Et grâce à l’enseignement et aux initiatives d’une grande portée symbolique prises par le pape Jean-Paul II – reconnaissance par le Saint-Siège de l’État d’Israël en 1993, visite à la grande synagogue de Rome en 1986, pèlerinage à Jérusalem, prière à Yad Vashem et au Mur occidental du Temple en 2000.



« Aujourd’hui, assure Richard Prasquier, la majorité des juifs savent que l’Église a renoncé à la théorie de la substitution de l’Ancienne à la nouvelle Alliance, qu’elle reconnaît l’existence de racines communes entre juifs et chrétiens, condamne toute forme d’antisémitisme, reconnaît que l’anti-judaïsme prêché pendant des siècles a anesthésié de nombreuses consciences chrétiennes dans l’Europe de la guerre.»



La participation de nombreux évêques français aux rencontres devrait être le signe tangible de la persistance de cet engagement. « Malgré les risques d’interférences liées principalement au Moyen-Orient, malgré les tensions liées à la mémoire de la Shoah, à l’attitude de l’Église et du pape Pie XII face à ce drame, un énorme travail a été accompli dans les esprits des chrétiens comme des juifs », affirme Richard Prasquier. «Les esprits les plus hostiles, indifférents ou sceptiques le reconnaissent.»
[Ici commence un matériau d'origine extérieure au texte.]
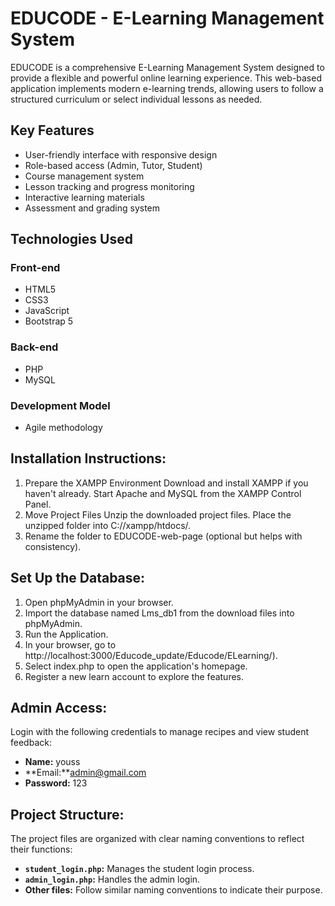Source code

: # EDUCODE - E-Learning Management System


EDUCODE is a comprehensive E-Learning Management System designed to provide a flexible and powerful online learning experience. 
This web-based application implements modern e-learning trends, allowing users to follow a structured curriculum or select individual lessons as needed.

## Key Features

- User-friendly interface with responsive design
- Role-based access (Admin, Tutor, Student)
- Course management system
- Lesson tracking and progress monitoring
- Interactive learning materials
- Assessment and grading system

## Technologies Used

### Front-end
- HTML5
- CSS3
- JavaScript
- Bootstrap 5

### Back-end
- PHP
- MySQL

### Development Model
- Agile methodology

## Installation Instructions:

1. Prepare the XAMPP Environment
Download and install XAMPP if you haven't already.
Start Apache and MySQL from the XAMPP Control Panel.
2. Move Project Files
Unzip the downloaded project files.
Place the unzipped folder into C://xampp/htdocs/.
3. Rename the folder to EDUCODE-web-page (optional but helps with consistency).

## Set Up the Database:
1. Open phpMyAdmin in your browser.
2. Import the database named Lms_db1 from the download files into phpMyAdmin.
3. Run the Application.
4. In your browser, go to http://localhost:3000/Educode_update/Educode/ELearning/).
5. Select index.php to open the application's homepage.
6. Register a new learn account to explore the features.

## Admin Access:
Login with the following credentials to manage recipes and view student feedback:
   - **Name:** youss 
   - **Email:**admin@gmail.com
   - **Password:** 123 


## Project Structure:
The project files are organized with clear naming conventions to reflect their functions:

- **`student_login.php`:** Manages the student login process.  
- **`admin_login.php`:** Handles the admin login.  
- **Other files:** Follow similar naming conventions to indicate their purpose.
Par Martine de Sauto. Article publié dans la Croix du 28 février 2011.



Notes :
(1) Le Rabbin et le Cardinal (Stock, 2008).
(2) Jules Isaac (1877-1963). Historien et écrivain français, animé de convictions profondément laïques et républicaines. Il est entre autres l’auteur de Jésus et Israël. Après avoir perdu des êtres chers à Auschwitz, il fonda l’Amitié judeo-chrétienne et frappa à la porte de Pie XII puis Jean XXIII pour que l’enseignement «du respect» succède à enseignement «du mépris».